[Provided material]:
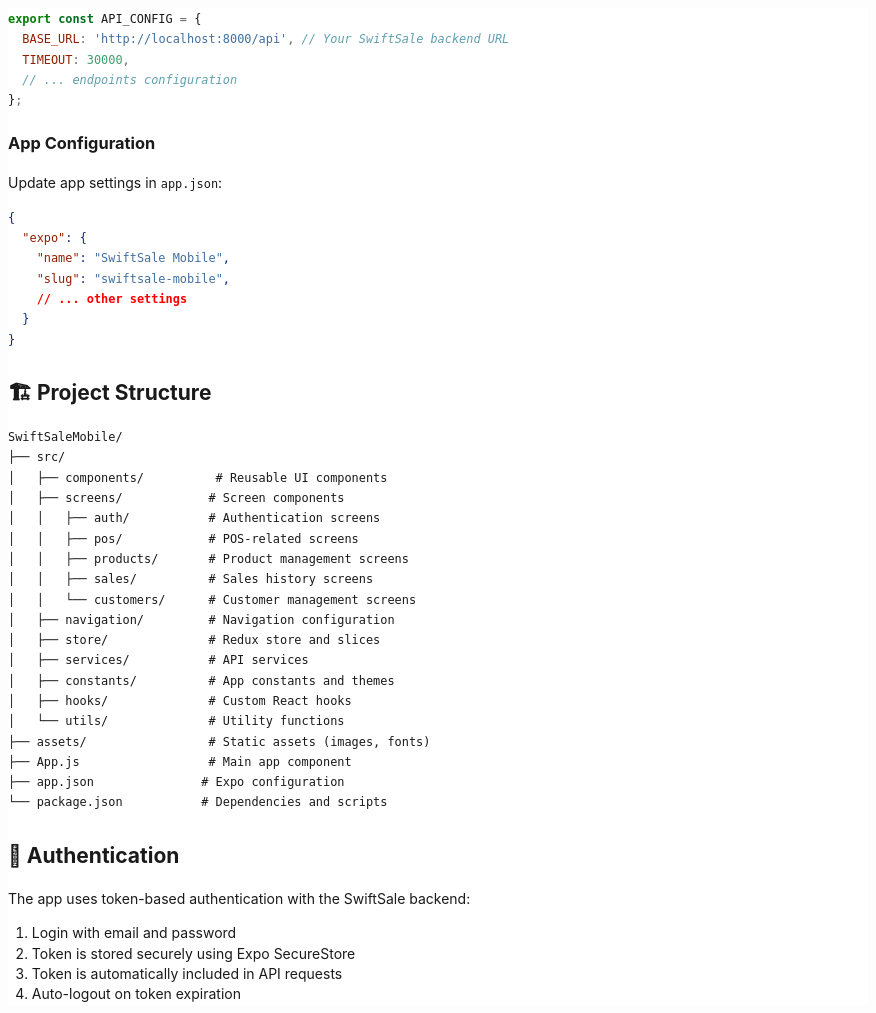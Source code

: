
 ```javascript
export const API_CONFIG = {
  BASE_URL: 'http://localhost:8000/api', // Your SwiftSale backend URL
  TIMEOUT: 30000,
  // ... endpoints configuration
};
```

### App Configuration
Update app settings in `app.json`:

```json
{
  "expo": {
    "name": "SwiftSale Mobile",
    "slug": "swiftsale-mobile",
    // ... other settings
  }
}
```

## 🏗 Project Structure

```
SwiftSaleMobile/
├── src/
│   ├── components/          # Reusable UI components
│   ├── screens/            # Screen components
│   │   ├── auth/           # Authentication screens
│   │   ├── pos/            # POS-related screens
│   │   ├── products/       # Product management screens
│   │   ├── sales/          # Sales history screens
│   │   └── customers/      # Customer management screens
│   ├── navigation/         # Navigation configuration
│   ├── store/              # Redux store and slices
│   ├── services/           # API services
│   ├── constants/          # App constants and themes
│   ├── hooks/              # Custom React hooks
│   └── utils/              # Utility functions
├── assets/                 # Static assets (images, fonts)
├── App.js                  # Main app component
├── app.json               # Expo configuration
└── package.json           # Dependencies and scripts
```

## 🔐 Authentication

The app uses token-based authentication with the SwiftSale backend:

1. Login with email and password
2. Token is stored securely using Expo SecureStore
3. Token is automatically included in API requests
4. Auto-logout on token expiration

* * *

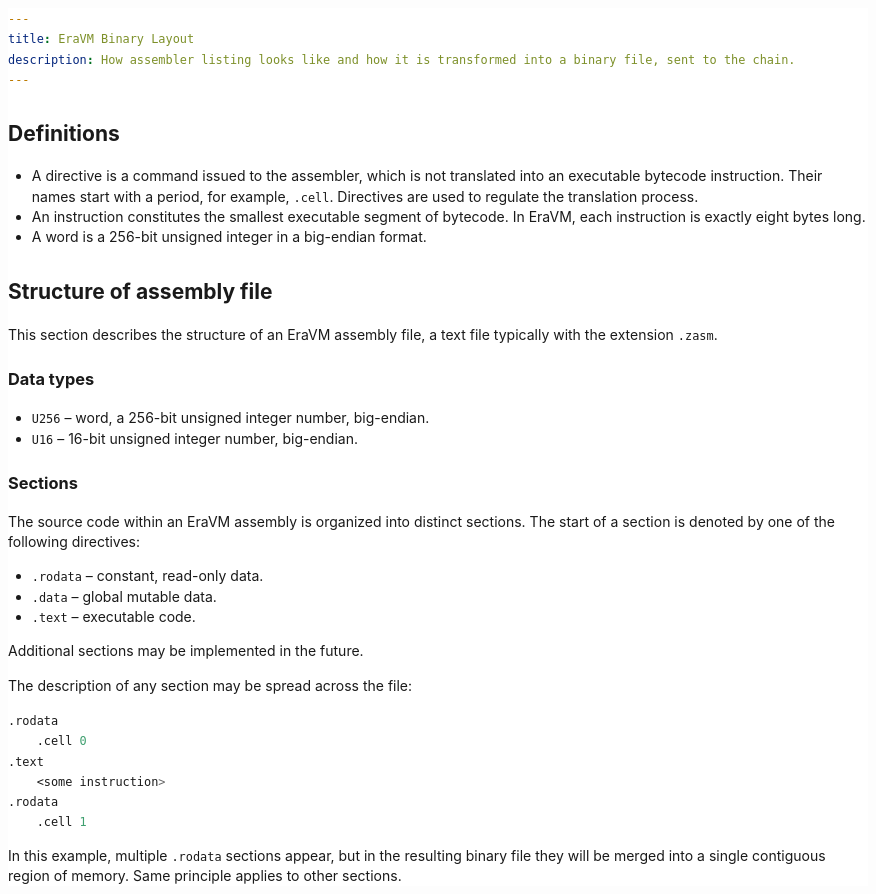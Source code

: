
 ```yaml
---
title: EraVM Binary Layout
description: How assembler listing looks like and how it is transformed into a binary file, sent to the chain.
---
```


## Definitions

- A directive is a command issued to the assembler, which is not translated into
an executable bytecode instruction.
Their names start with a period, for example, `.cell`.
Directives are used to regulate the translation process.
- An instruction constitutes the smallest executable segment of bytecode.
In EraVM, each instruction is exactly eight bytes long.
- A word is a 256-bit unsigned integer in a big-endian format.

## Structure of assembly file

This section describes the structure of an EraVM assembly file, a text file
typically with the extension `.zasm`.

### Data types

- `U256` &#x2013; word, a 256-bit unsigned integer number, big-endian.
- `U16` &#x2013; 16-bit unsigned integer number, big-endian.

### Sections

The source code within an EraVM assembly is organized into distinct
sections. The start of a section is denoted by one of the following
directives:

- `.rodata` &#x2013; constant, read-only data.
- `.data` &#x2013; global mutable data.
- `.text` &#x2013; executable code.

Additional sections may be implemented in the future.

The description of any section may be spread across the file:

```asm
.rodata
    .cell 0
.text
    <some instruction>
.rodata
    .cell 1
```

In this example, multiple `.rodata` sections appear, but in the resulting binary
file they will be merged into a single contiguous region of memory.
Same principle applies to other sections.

[Task item]: The expected reply is a number only, the tally of lines in the data where the word "rodata" is found.

[Completed task]: 4